** TASK INPUT follows **

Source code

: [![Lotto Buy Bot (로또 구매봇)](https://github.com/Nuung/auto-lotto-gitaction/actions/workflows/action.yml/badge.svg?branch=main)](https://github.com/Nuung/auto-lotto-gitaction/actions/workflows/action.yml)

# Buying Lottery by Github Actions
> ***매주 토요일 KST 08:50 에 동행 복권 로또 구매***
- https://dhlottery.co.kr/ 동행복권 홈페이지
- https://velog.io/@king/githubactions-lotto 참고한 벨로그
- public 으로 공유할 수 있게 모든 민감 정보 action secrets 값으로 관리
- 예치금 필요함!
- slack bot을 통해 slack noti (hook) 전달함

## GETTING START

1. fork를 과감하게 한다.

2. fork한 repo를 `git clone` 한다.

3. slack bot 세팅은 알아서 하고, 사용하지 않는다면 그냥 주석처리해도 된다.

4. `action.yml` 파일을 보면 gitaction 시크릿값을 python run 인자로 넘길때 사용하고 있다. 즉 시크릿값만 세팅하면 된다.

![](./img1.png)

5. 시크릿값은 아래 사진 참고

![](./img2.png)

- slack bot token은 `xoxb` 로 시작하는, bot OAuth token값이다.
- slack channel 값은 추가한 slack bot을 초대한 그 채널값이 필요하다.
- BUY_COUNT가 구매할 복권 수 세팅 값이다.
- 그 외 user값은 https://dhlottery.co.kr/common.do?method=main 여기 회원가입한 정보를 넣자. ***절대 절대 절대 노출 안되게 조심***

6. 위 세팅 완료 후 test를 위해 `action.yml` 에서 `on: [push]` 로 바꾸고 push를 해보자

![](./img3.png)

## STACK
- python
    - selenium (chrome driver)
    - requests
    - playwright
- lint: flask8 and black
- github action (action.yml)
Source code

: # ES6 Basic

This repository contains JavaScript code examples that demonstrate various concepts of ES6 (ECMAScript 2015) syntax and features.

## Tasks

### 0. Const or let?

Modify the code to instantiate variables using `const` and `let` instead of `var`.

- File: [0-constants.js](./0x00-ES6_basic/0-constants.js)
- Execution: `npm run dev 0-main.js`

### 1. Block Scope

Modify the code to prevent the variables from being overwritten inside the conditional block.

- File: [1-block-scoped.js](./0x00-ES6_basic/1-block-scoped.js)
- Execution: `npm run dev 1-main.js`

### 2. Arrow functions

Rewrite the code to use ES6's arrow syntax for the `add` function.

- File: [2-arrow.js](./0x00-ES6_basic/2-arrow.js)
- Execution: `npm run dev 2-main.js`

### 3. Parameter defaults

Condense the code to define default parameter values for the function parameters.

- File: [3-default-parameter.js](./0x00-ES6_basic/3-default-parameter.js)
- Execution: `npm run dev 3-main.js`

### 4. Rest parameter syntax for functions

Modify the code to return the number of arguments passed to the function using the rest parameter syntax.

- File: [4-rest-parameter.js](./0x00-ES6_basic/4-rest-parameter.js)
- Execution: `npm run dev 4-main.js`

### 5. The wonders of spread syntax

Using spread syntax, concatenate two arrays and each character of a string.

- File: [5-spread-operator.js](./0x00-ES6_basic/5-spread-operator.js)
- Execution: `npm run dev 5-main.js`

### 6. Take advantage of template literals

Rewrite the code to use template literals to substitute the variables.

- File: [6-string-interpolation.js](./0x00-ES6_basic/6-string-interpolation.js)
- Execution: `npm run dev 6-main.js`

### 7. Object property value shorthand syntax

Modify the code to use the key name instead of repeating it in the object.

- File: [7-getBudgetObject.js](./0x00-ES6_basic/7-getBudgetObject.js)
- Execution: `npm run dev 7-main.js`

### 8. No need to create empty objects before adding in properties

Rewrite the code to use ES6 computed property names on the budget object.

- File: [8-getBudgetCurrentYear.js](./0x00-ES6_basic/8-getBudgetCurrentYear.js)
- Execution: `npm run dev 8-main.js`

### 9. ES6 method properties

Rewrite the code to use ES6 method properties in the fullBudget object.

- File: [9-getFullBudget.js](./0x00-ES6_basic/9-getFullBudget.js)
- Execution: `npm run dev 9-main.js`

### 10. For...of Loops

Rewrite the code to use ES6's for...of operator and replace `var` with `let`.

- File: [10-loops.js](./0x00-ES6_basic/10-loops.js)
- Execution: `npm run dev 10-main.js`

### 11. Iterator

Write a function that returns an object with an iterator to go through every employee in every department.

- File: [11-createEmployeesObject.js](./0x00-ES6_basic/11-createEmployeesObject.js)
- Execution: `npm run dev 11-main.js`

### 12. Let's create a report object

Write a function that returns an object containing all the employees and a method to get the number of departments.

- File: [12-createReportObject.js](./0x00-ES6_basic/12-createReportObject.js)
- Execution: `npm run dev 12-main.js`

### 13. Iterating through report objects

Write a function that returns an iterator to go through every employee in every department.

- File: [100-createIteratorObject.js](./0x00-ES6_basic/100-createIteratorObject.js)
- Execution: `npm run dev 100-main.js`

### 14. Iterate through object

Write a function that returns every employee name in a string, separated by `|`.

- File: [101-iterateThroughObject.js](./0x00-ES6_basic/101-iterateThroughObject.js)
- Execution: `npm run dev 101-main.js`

** End of TASK INPUT **

## TASK PROMPT
Each line in the entries above, starting at the line with "Rewrite the code to use template" and ending at the line with "Modify the code to use", is to be printed exactly, and only those lines.

## SOLUTION BELOW
Rewrite the code to use template literals to substitute the variables.

- File: [6-string-interpolation.js](./0x00-ES6_basic/6-string-interpolation.js)
- Execution: `npm run dev 6-main.js`

### 7. Object property value shorthand syntax

Modify the code to use the key name instead of repeating it in the object.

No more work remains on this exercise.